The bottom blade in your photo connects to the spoon switch through the clamp bolt that holds that switch stack to the mounting bracket.

The bottom switch is an end of stroke switch that is supposed to release power to the pop bumper relay as soon as the pop bumper strokes.

It is all good as it exists today.

#13 8 months ago

Ah okay, its starting to make a bit of sense now. So I have a situation where 2 of the pop bumpers are missing the bottom blade on the bottom switch (See attached image). If the bottom switch normally allows the pop bumper relay to stay energized longer (until that switch is opened by the pop bumper, would not having this switch cause the pop bumpers to be weaker since the pop bumper relay wouldn't be energized as long? Does anyone happen to know the part number for this as well? I don't have a parts catalogue for this machine.

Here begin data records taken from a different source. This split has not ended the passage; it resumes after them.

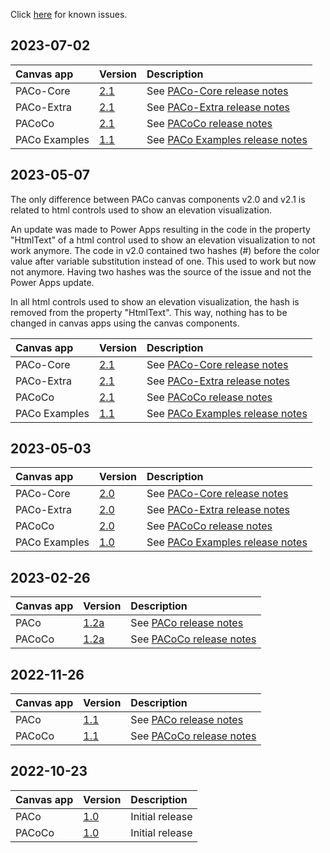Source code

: Click [here](https://github.com/formsandflows/PACo/blob/main/Releases/Known%20issues.md) for known issues.

## 2023-07-02

| Canvas app | Version | Description |
| :--- | :--- | :--- |
| PACo-Core | [2.1](https://github.com/formsandflows/PACo/raw/main/Releases/PACo-Core%20v2_1.zip) | See [PACo-Core release notes](https://github.com/formsandflows/PACo/blob/main/Releases/PACo-Core_Release%20notes_v2.0.md) |
| PACo-Extra | [2.1](https://github.com/formsandflows/PACo/raw/main/Releases/PACo-Extra%20v2_1.zip) | See [PACo-Extra release notes](https://github.com/formsandflows/PACo/blob/main/Releases/PACo-Extra_Release%20notes_v2.0.md) |
| PACoCo | [2.1](https://github.com/formsandflows/PACo/raw/main/Releases/PACoCo%20v2_1.zip) | See [PACoCo release notes](https://github.com/formsandflows/PACo/blob/main/Releases/PACoCo_Release%20notes_v2.0.md) |
| PACo Examples | [1.1](https://github.com/formsandflows/PACo/raw/main/Releases/PACo%20Examples%20v1_1.zip) | See [PACo Examples release notes](https://github.com/formsandflows/PACo/blob/main/Releases/PACo%20Examples_Release%20notes_v1.0.md) |

## 2023-05-07

The only difference between PACo canvas components v2.0 and v2.1 is related to html controls used to show an elevation visualization.

An update was made to Power Apps resulting in the code in the property "HtmlText" of a html control used to show an elevation visualization to not work anymore. The code in v2.0 contained two hashes (#) before the color value after variable substitution instead of one. This used to work but now not anymore. Having two hashes was the source of the issue and not the Power Apps update.

In all html controls used to show an elevation visualization, the hash is removed from the property "HtmlText". This way, nothing has to be changed in canvas apps using the canvas components.

| Canvas app | Version | Description |
| :--- | :--- | :--- |
| PACo-Core | [2.1](https://github.com/formsandflows/PACo/raw/main/Releases/Archive/PACo-Core%20v2_1.zip) | See [PACo-Core release notes](https://github.com/formsandflows/PACo/blob/main/Releases/PACo-Core_Release%20notes_v2.0.md) |
| PACo-Extra | [2.1](https://github.com/formsandflows/PACo/raw/main/Releases/Archive/PACo-Extra%20v2_1.zip) | See [PACo-Extra release notes](https://github.com/formsandflows/PACo/blob/main/Releases/PACo-Extra_Release%20notes_v2.0.md) |
| PACoCo | [2.1](https://github.com/formsandflows/PACo/raw/main/Releases/Archive/PACoCo%20v2_1.zip) | See [PACoCo release notes](https://github.com/formsandflows/PACo/blob/main/Releases/PACoCo_Release%20notes_v2.0.md) |
| PACo Examples | [1.1](https://github.com/formsandflows/PACo/raw/main/Releases/Archive/PACo%20Examples%20v1_1.zip) | See [PACo Examples release notes](https://github.com/formsandflows/PACo/blob/main/Releases/PACo%20Examples_Release%20notes_v1.0.md) |

## 2023-05-03

| Canvas app | Version | Description |
| :--- | :--- | :--- |
| PACo-Core | [2.0](https://github.com/formsandflows/PACo/raw/main/Releases/Archive/PACo-Core%20v2_0.zip) | See [PACo-Core release notes](https://github.com/formsandflows/PACo/blob/main/Releases/PACo-Core_Release%20notes_v2.0.md) |
| PACo-Extra | [2.0](https://github.com/formsandflows/PACo/raw/main/Releases/Archive/PACo-Extra%20v2_0.zip) | See [PACo-Extra release notes](https://github.com/formsandflows/PACo/blob/main/Releases/PACo-Extra_Release%20notes_v2.0.md) |
| PACoCo | [2.0](https://github.com/formsandflows/PACo/raw/main/Releases/Archive/PACoCo%20v2_0.zip) | See [PACoCo release notes](https://github.com/formsandflows/PACo/blob/main/Releases/PACoCo_Release%20notes_v2.0.md) |
| PACo Examples | [1.0](https://github.com/formsandflows/PACo/raw/main/Releases/Archive/PACo%20Examples%20v1_0.zip) | See [PACo Examples release notes](https://github.com/formsandflows/PACo/blob/main/Releases/PACo%20Examples_Release%20notes_v1.0.md) |

## 2023-02-26

| Canvas app | Version | Description |
| :--- | :--- | :--- |
| PACo | [1.2a](https://github.com/formsandflows/PACo/raw/main/Releases/Archive/PACo%20v1_2a.zip) | See [PACo release notes](https://github.com/formsandflows/PACo/blob/main/Releases/PACo_Release%20notes_v1.2a.md) |
| PACoCo | [1.2a](https://github.com/formsandflows/PACo/raw/main/Releases/Archive/PACoCo%20v1_2a.zip) | See [PACoCo release notes](https://github.com/formsandflows/PACo/blob/main/Releases/PACoCo_Release%20notes_v1.2a.md) |


## 2022-11-26

| Canvas app | Version | Description |
| :--- | :--- | :--- |
| PACo | [1.1](https://github.com/formsandflows/PACo/raw/main/Releases/Archive/PACo%20v1_1.zip) | See [PACo release notes](https://github.com/formsandflows/PACo/blob/main/Releases/PACo_Release%20notes_v1.1.md) |
| PACoCo | [1.1](https://github.com/formsandflows/PACo/raw/main/Releases/Archive/PACoCo%20v1_1.zip) | See [PACoCo release notes](https://github.com/formsandflows/PACo/blob/main/Releases/PACoCo_Release%20notes_v1.1.md) |

## 2022-10-23

| Canvas app | Version | Description |
| :--- | :--- | :--- |
| PACo | [1.0](https://github.com/formsandflows/PACo/raw/main/Releases/Archive/PACo%20v1_0.zip) | Initial release |
| PACoCo | [1.0](https://github.com/formsandflows/PACo/raw/main/Releases/Archive/PACoCo%20v1_0.zip) | Initial release |
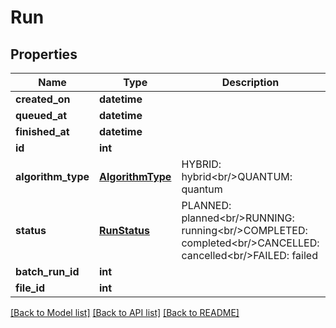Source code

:# Run


## Properties
Name | Type | Description | Notes
------------ | ------------- | ------------- | -------------
**created_on** | **datetime** |  | [readonly] 
**queued_at** | **datetime** |  | [optional] 
**finished_at** | **datetime** |  | [optional] 
**id** | **int** |  | 
**algorithm_type** | [**AlgorithmType**](AlgorithmType.md) | HYBRID: hybrid&lt;br/&gt;QUANTUM: quantum | 
**status** | [**RunStatus**](RunStatus.md) | PLANNED: planned&lt;br/&gt;RUNNING: running&lt;br/&gt;COMPLETED: completed&lt;br/&gt;CANCELLED: cancelled&lt;br/&gt;FAILED: failed | 
**batch_run_id** | **int** |  | [optional] 
**file_id** | **int** |  | 

[[Back to Model list]](../README.md#documentation-for-models) [[Back to API list]](../README.md#documentation-for-api-endpoints) [[Back to README]](../README.md)


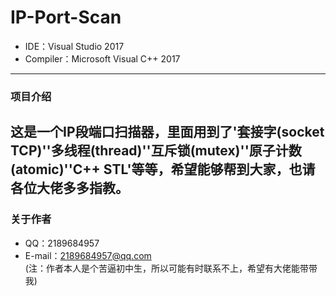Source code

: # IP-Port-Scan
* IDE：Visual Studio 2017<br>
* Compiler：Microsoft Visual C++ 2017<br>
---------
### 项目介绍
  这是一个IP段端口扫描器，里面用到了'套接字(socket TCP)''多线程(thread)''互斥锁(mutex)''原子计数(atomic)''C++ STL'等等，希望能够帮到大家，也请各位大佬多多指教。<br>
---------
### 关于作者
* QQ：2189684957<br>
* E-mail：2189684957@qq.com<br>
(注：作者本人是个苦逼初中生，所以可能有时联系不上，希望有大佬能带带我)
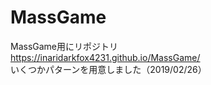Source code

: # MassGame
MassGame用にリポジトリ  
https://inaridarkfox4231.github.io/MassGame/  
いくつかパターンを用意しました（2019/02/26）  

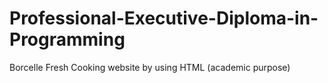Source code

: # Professional-Executive-Diploma-in-Programming
Borcelle Fresh Cooking website by using HTML (academic purpose)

pop bumper 2 (resized).jpg
#14 8 months ago

It’s hard to tell from the picture, but there has to be two blades to make a switch, so a missing blade isn’t right. It seems that would give you no pop at all, unless that game uses a relay, and then I guess you’d get a very short pop until the ball is off the skirt and opens the spoon switch.

#15 8 months ago

dgampguy Yes, this game does have pop bumper relays. This could be explaining why some of my pop bumpers are weak then. Any ideas where to get a replacement part for this switch assembly, I don't see the exact one on PBR.

#16 8 months ago

I found the B-17108 and B-17109 on PBR, they look fairly similar to what I have (open spoon switch and closed bottom switch with single wire connection), let me know what you guys think. Thanks.

#17 8 months ago

I think you want the 60s setup GTB-B8704+ or GTB-B8549+, but all you really need is that one long blade on the EOS switch. Steve sells just the blades and contacts to make your own. You could also call him and ask what he’d recommend. I’ve never had him oversell me anything.

Dave

#18 8 months ago

Do not forget to clean the crud out of the spoon. Years of sludge collects in there and makes the less responsive. It does not have a big impact on strength but does make them sluggish

#19 8 months ago

dgAmpGuy I looked at those but they had only 1 wire connection on the spoon switch but 2 connections on the bottom switch while mine was reversed (2 on spoon switch, 1 on bottom). The more I look at mine though, it looks like none of these pop bumper assemblies may be original (they look too new compared to the rest of the parts in the cabinet). I'm thinking the originals may have been replaced at some point with 17108's. I'm guessing it doesn't make a big difference, they would just be wired a little differently.

PinballAir I didn't think about checking there, makes sense though, thanks.

#20 8 months ago
Quoted from cperro:

dgAmpGuy I looked at those but they had only 1 wire connection on the spoon switch but 2 connections on the bottom switch while mine was reversed (2 on spoon switch, 1 on bottom). The more I look at mine though, it looks like none of these pop bumper assemblies may be original (they look too new compared to the rest of the parts in the cabinet). I'm thinking the originals may have been replaced at some point with 17108's. I'm guessing it doesn't make a big difference, they would just be wired a little differently.
PinballAir I didn't think about checking there, makes sense though, thanks.

I buy blank switch blades and loose contacts from PBR and build my own replacement switch blades when I find a broken one like you have on this pop bumper. And on the pop bumpers is where I replace the most.

Go to the Common Switch Parts section here to select what you really need.
http://pbresource.com/pfswitch.htm

Be sure to get a few of each of the different thickness blades and measure the thickness of a good example in the game with a micrometer. It makes a difference to select the correct thickness blade.